Test with synthetic data where you create deliberately correlated markets.

Exercise 16: Stop-Loss and Take-Profit Orders

Add stop-loss and take-profit functionality to the position manager:

  1. For each position, set a stop-loss at a configurable percentage below entry (e.g., 30% loss)
  2. Set a take-profit at a configurable percentage above entry (e.g., 50% profit)
  3. Implement trailing stops that move up as the position becomes more profitable
  4. When a stop is triggered, automatically generate a sell signal

Backtest the strategy with and without stops. Do stops improve the maximum drawdown?
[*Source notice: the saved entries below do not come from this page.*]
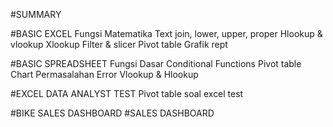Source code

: #SUMMARY

#BASIC EXCEL
Fungsi Matematika
Text join, lower, upper, proper
Hlookup & vlookup
Xlookup
Filter & slicer
Pivot table
Grafik rept


#BASIC SPREADSHEET
Fungsi Dasar
Conditional Functions
Pivot table
Chart
Permasalahan Error
Vlookup & Hlookup


#EXCEL DATA ANALYST TEST
Pivot table
soal excel test

#BIKE SALES DASHBOARD
#SALES DASHBOARD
Do they hurt the total return?

Exercise 17: Transaction Cost Optimization

Implement strategies to minimize transaction costs:

  1. Order timing: Analyze historical spread data to find times of day with the lowest spreads
  2. Order splitting: For large orders, split into smaller chunks to reduce market impact
  3. Patience parameter: Allow orders to rest at a better price for a configurable time before falling back to the current market price

Estimate the savings from each optimization technique on a simulated order flow.

Exercise 18: Portfolio Rebalancing Strategy

Implement a rebalancing strategy that decides when to adjust positions:

  1. Threshold-based: Only rebalance when positions deviate from target weights by more than a threshold
  2. Time-based: Rebalance at fixed intervals (hourly, daily)
  3. Event-driven: Rebalance when the model's prediction changes by more than a threshold

Backtest all three approaches. Which minimizes transaction costs while keeping the portfolio close to optimal?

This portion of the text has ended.